> _Work instruction_
Wherever a line of the records contains "Checking", copy that line.

=== Material provided ===

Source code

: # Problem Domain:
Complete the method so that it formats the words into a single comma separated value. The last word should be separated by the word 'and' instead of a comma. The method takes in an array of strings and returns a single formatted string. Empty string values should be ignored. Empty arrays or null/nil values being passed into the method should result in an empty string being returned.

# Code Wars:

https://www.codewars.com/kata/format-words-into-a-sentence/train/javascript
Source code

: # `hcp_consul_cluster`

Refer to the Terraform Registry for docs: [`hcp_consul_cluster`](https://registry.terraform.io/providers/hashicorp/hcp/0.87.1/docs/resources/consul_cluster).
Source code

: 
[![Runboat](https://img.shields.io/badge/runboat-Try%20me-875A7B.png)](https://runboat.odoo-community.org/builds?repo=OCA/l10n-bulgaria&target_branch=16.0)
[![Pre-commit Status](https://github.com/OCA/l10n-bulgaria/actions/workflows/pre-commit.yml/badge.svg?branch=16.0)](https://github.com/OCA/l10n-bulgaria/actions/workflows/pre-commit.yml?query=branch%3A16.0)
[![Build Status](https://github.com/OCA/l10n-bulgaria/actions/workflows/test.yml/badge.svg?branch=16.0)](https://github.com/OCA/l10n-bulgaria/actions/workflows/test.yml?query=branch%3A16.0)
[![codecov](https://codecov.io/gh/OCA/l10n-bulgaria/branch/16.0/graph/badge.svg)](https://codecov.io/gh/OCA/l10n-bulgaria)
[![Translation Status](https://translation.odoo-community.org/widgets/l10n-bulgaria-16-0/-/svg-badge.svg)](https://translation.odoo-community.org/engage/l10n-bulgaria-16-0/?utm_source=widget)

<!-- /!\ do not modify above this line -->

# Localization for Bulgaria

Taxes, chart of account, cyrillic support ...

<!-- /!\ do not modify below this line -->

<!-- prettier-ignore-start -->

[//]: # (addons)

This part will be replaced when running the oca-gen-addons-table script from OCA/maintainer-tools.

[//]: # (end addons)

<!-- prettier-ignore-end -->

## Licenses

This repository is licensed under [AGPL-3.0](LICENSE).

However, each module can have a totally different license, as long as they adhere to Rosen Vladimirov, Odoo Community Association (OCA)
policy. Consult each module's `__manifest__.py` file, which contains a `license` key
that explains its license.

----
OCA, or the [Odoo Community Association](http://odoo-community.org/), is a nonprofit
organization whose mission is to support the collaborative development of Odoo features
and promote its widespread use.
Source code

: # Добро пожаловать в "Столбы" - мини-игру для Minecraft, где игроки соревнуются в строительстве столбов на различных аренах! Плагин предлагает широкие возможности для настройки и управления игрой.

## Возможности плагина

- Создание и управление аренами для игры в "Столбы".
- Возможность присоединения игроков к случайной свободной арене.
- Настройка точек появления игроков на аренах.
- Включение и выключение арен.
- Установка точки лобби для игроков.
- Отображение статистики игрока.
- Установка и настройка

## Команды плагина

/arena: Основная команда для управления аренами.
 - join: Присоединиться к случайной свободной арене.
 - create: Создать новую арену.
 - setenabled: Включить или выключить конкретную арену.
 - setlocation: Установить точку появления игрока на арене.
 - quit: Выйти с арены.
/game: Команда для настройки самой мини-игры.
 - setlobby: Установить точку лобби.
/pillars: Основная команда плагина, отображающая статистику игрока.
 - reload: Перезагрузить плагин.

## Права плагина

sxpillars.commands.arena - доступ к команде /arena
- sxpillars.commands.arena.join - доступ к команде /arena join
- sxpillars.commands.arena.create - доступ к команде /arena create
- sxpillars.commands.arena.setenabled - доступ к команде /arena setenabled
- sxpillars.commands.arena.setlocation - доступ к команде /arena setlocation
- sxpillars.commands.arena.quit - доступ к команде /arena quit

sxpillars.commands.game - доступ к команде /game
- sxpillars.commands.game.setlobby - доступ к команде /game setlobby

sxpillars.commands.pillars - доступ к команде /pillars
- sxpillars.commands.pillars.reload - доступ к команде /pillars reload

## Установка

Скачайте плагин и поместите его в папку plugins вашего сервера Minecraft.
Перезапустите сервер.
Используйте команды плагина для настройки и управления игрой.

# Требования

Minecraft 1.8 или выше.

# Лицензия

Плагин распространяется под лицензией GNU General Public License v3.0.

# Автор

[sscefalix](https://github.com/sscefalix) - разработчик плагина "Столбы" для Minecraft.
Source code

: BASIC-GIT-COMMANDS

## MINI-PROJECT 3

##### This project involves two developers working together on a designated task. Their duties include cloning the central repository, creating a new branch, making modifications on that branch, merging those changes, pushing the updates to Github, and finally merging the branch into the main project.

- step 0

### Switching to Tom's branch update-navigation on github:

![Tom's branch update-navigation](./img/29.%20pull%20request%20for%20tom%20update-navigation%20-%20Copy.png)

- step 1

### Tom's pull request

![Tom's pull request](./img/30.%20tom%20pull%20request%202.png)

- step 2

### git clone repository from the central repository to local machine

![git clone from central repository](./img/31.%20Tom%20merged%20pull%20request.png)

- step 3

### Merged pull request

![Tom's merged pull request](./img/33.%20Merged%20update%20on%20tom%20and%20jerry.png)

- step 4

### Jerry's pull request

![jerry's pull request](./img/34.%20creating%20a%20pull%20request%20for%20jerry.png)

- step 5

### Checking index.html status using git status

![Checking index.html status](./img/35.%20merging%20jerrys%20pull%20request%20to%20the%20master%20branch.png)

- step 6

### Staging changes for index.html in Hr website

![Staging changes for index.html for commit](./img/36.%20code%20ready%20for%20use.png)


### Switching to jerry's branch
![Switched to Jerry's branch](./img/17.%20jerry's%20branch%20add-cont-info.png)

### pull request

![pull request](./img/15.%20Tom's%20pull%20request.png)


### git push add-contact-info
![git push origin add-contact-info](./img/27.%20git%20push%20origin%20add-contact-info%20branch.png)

===

> _Finished task_
### Checking index.html status using git status
![Checking index.html status](./img/35.%20merging%20jerrys%20pull%20request%20to%20the%20master%20branch.png)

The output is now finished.